▶ EXERCISE AIM
The answer must be every entry, given again word for word.

▶ DATA LISTING
= = = = = = =

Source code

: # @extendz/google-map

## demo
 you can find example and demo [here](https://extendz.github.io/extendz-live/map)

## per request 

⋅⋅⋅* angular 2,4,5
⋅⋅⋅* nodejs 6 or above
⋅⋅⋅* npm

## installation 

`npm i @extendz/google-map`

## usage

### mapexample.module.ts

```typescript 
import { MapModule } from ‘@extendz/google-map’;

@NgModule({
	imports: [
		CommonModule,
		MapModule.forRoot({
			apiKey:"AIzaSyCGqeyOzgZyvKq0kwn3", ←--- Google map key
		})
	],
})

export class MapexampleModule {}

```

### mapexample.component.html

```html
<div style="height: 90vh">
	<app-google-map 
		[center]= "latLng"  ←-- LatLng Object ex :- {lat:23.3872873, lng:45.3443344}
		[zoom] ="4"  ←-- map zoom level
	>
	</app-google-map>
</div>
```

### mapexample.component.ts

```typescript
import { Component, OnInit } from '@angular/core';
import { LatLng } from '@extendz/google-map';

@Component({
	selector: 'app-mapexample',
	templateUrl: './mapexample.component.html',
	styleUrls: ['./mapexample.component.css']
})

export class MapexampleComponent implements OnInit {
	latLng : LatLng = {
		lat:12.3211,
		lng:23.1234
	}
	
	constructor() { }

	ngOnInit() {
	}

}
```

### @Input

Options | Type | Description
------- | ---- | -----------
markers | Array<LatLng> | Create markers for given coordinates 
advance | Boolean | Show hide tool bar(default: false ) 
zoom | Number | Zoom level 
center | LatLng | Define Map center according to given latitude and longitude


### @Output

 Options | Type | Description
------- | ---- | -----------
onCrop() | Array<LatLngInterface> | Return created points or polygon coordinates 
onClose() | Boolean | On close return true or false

= = = = = = =

▶ RESULT FOR THIS EXERCISE
Source code

: # @extendz/google-map

## demo
 you can find example and demo [here](https://extendz.github.io/extendz-live/map)

## per request 

⋅⋅⋅* angular 2,4,5
⋅⋅⋅* nodejs 6 or above
⋅⋅⋅* npm

## installation 

`npm i @extendz/google-map`

## usage

### mapexample.module.ts

```typescript 
import { MapModule } from ‘@extendz/google-map’;

@NgModule({
	imports: [
		CommonModule,
		MapModule.forRoot({
			apiKey:"AIzaSyCGqeyOzgZyvKq0kwn3", ←--- Google map key
		})
	],
})

export class MapexampleModule {}

```

### mapexample.component.html

```html
<div style="height: 90vh">
	<app-google-map 
		[center]= "latLng"  ←-- LatLng Object ex :- {lat:23.3872873, lng:45.3443344}
		[zoom] ="4"  ←-- map zoom level
	>
	</app-google-map>
</div>
```

### mapexample.component.ts

```typescript
import { Component, OnInit } from '@angular/core';
import { LatLng } from '@extendz/google-map';

@Component({
	selector: 'app-mapexample',
	templateUrl: './mapexample.component.html',
	styleUrls: ['./mapexample.component.css']
})

export class MapexampleComponent implements OnInit {
	latLng : LatLng = {
		lat:12.3211,
		lng:23.1234
	}
	
	constructor() { }

	ngOnInit() {
	}

}
```

### @Input

Options | Type | Description
------- | ---- | -----------
markers | Array<LatLng> | Create markers for given coordinates 
advance | Boolean | Show hide tool bar(default: false ) 
zoom | Number | Zoom level 
center | LatLng | Define Map center according to given latitude and longitude


### @Output

 Options | Type | Description
------- | ---- | -----------
onCrop() | Array<LatLngInterface> | Return created points or polygon coordinates 
onClose() | Boolean | On close return true or false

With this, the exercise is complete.